▶ [ASSIGNMENT]: Return the lines of the data below in which the string "Nagrody" occurs.

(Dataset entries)

- Opening Delimiter -

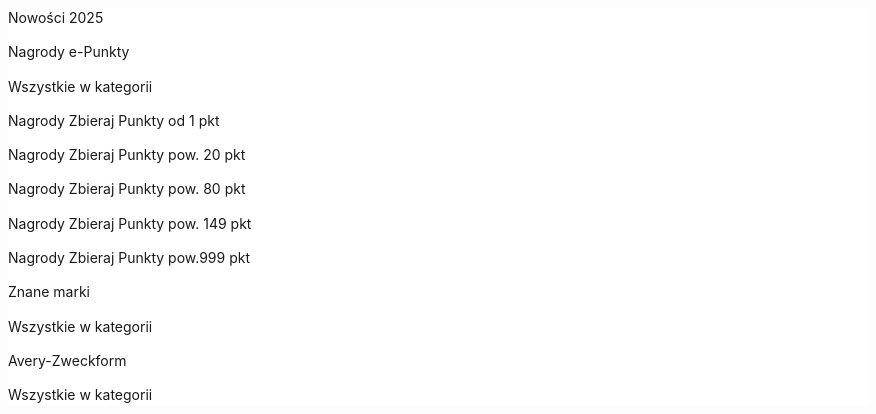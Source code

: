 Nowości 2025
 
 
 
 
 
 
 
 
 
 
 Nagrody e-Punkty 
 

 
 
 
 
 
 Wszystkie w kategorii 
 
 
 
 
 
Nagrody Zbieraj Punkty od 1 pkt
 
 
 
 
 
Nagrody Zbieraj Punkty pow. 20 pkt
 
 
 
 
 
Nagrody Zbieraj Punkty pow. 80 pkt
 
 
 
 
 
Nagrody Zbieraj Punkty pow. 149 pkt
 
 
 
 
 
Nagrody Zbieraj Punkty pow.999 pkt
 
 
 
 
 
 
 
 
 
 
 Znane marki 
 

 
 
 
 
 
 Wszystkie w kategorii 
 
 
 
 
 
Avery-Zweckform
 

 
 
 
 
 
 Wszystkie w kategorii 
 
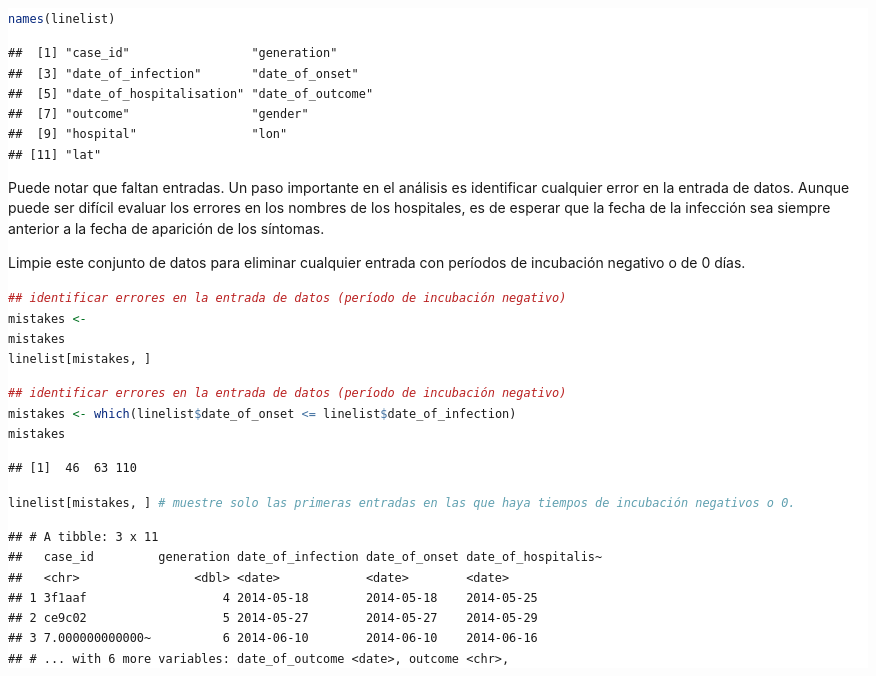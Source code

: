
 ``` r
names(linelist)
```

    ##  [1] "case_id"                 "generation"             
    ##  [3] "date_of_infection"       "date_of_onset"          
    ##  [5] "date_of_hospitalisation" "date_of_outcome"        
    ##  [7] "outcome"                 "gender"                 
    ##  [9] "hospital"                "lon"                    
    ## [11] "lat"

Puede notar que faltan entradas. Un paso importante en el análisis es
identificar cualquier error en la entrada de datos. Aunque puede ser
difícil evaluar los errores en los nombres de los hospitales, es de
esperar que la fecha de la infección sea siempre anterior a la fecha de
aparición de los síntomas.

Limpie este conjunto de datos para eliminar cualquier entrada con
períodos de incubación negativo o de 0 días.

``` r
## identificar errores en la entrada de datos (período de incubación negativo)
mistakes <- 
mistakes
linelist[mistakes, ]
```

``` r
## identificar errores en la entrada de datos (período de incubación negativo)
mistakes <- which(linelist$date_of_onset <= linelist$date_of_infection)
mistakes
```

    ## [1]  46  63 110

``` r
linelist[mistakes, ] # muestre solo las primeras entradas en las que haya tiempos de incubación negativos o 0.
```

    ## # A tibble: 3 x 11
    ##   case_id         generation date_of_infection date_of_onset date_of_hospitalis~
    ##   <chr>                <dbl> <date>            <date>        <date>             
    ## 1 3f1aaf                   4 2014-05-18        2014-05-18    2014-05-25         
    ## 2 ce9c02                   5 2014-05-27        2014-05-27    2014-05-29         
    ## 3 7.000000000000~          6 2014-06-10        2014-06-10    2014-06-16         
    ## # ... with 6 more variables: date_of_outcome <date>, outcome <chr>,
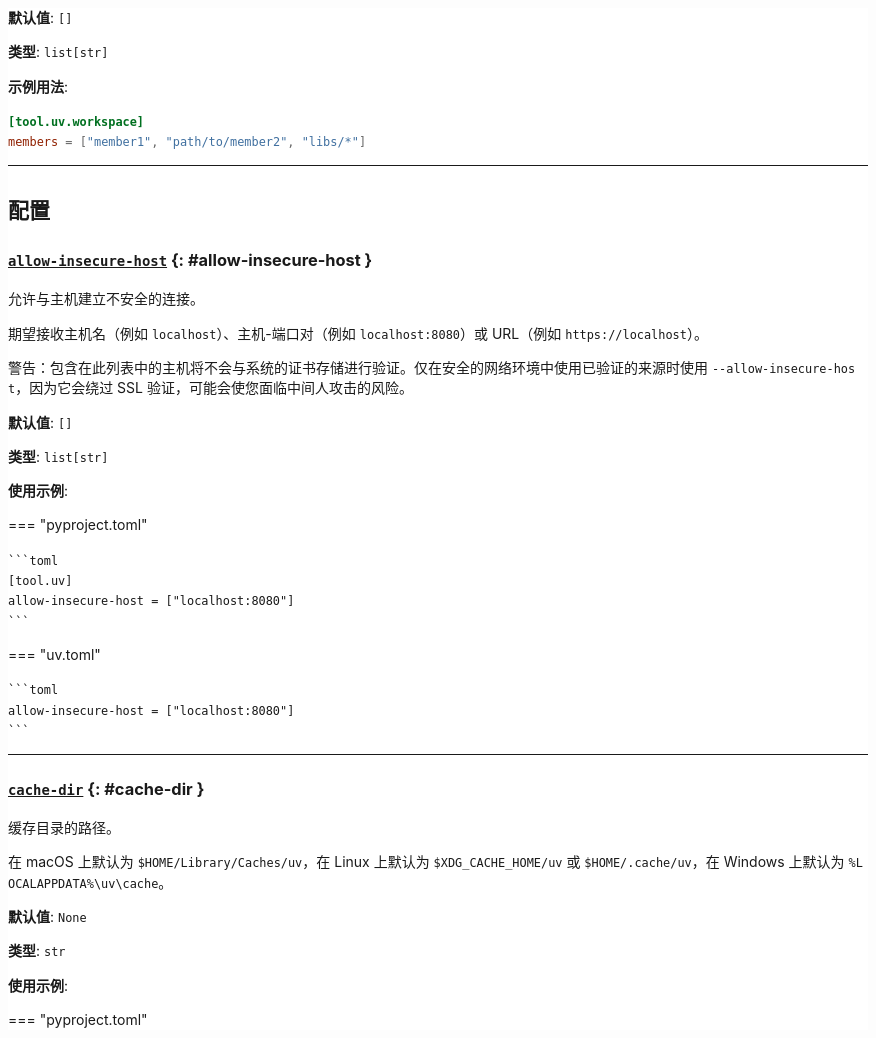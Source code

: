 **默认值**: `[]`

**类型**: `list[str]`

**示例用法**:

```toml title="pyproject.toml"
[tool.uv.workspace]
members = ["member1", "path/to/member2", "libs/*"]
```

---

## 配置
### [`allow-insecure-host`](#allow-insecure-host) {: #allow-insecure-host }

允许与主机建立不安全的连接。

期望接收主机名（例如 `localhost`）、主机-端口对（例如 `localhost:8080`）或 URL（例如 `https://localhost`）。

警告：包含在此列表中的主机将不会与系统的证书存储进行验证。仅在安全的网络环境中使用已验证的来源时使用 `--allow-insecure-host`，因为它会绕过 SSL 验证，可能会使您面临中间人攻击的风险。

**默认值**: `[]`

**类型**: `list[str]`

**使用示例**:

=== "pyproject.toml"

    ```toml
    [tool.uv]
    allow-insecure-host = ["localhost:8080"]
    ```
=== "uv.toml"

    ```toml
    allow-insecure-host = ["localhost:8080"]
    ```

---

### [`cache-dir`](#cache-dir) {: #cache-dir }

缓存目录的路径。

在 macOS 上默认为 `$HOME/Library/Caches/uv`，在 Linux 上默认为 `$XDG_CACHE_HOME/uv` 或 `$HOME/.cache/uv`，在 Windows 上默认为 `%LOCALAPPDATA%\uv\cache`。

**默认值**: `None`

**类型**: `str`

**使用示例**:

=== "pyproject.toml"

- Closing Delimiter -

▶ [SOLUTION BELOW]:
 Nagrody e-Punkty 
Nagrody Zbieraj Punkty od 1 pkt
Nagrody Zbieraj Punkty pow. 20 pkt
Nagrody Zbieraj Punkty pow. 80 pkt
Nagrody Zbieraj Punkty pow. 149 pkt
Nagrody Zbieraj Punkty pow.999 pkt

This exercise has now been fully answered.